[Problem requirements]
Print the entries exactly as they appear, and omit any images.

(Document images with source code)

- - - - -

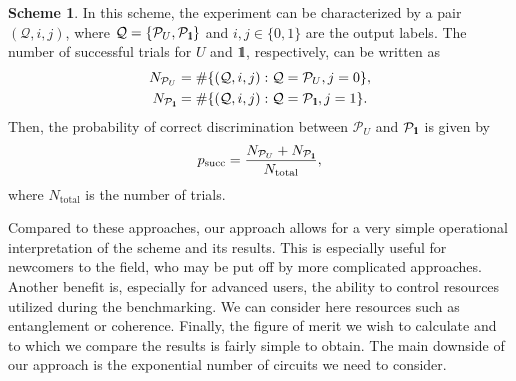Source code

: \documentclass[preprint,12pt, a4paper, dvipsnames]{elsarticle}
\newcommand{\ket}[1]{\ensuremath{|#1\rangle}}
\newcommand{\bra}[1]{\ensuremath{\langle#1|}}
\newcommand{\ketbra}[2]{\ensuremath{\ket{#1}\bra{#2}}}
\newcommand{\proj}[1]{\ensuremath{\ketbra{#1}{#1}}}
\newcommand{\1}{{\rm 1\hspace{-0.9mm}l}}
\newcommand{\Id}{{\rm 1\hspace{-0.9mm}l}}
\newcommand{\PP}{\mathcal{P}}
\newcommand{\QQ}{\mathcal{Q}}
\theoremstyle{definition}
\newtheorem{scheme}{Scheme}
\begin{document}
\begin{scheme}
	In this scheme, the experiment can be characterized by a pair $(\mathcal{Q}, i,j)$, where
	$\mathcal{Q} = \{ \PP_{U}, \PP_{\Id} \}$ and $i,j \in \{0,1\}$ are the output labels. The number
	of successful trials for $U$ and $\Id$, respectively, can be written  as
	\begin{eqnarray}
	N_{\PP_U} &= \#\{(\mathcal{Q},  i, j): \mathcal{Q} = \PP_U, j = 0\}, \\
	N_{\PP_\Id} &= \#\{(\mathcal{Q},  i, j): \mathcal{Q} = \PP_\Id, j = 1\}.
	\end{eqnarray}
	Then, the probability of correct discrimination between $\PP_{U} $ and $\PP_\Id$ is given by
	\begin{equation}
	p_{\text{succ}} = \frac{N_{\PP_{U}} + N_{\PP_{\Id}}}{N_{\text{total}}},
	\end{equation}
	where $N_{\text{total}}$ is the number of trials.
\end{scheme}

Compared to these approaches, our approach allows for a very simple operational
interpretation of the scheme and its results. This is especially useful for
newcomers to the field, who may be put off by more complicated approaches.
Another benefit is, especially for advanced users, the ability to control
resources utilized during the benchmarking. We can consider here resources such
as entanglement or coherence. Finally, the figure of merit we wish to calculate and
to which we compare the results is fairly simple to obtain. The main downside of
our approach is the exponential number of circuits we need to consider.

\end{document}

- - - - -

[Result below]
Source code

: \documentclass[preprint,12pt, a4paper, dvipsnames]{elsarticle}
\newcommand{\ket}[1]{\ensuremath{|#1\rangle}}
\newcommand{\bra}[1]{\ensuremath{\langle#1|}}
\newcommand{\ketbra}[2]{\ensuremath{\ket{#1}\bra{#2}}}
\newcommand{\proj}[1]{\ensuremath{\ketbra{#1}{#1}}}
\newcommand{\1}{{\rm 1\hspace{-0.9mm}l}}
\newcommand{\Id}{{\rm 1\hspace{-0.9mm}l}}
\newcommand{\PP}{\mathcal{P}}
\newcommand{\QQ}{\mathcal{Q}}
\theoremstyle{definition}
\newtheorem{scheme}{Scheme}
\begin{document}
\begin{scheme}
	In this scheme, the experiment can be characterized by a pair $(\mathcal{Q}, i,j)$, where
	$\mathcal{Q} = \{ \PP_{U}, \PP_{\Id} \}$ and $i,j \in \{0,1\}$ are the output labels. The number
	of successful trials for $U$ and $\Id$, respectively, can be written  as
	\begin{eqnarray}
	N_{\PP_U} &= \#\{(\mathcal{Q},  i, j): \mathcal{Q} = \PP_U, j = 0\}, \\
	N_{\PP_\Id} &= \#\{(\mathcal{Q},  i, j): \mathcal{Q} = \PP_\Id, j = 1\}.
	\end{eqnarray}
	Then, the probability of correct discrimination between $\PP_{U} $ and $\PP_\Id$ is given by
	\begin{equation}
	p_{\text{succ}} = \frac{N_{\PP_{U}} + N_{\PP_{\Id}}}{N_{\text{total}}},
	\end{equation}
	where $N_{\text{total}}$ is the number of trials.
\end{scheme}

Compared to these approaches, our approach allows for a very simple operational
interpretation of the scheme and its results. This is especially useful for
newcomers to the field, who may be put off by more complicated approaches.
Another benefit is, especially for advanced users, the ability to control
resources utilized during the benchmarking. We can consider here resources such
as entanglement or coherence. Finally, the figure of merit we wish to calculate and
to which we compare the results is fairly simple to obtain. The main downside of
our approach is the exponential number of circuits we need to consider.

\end{document}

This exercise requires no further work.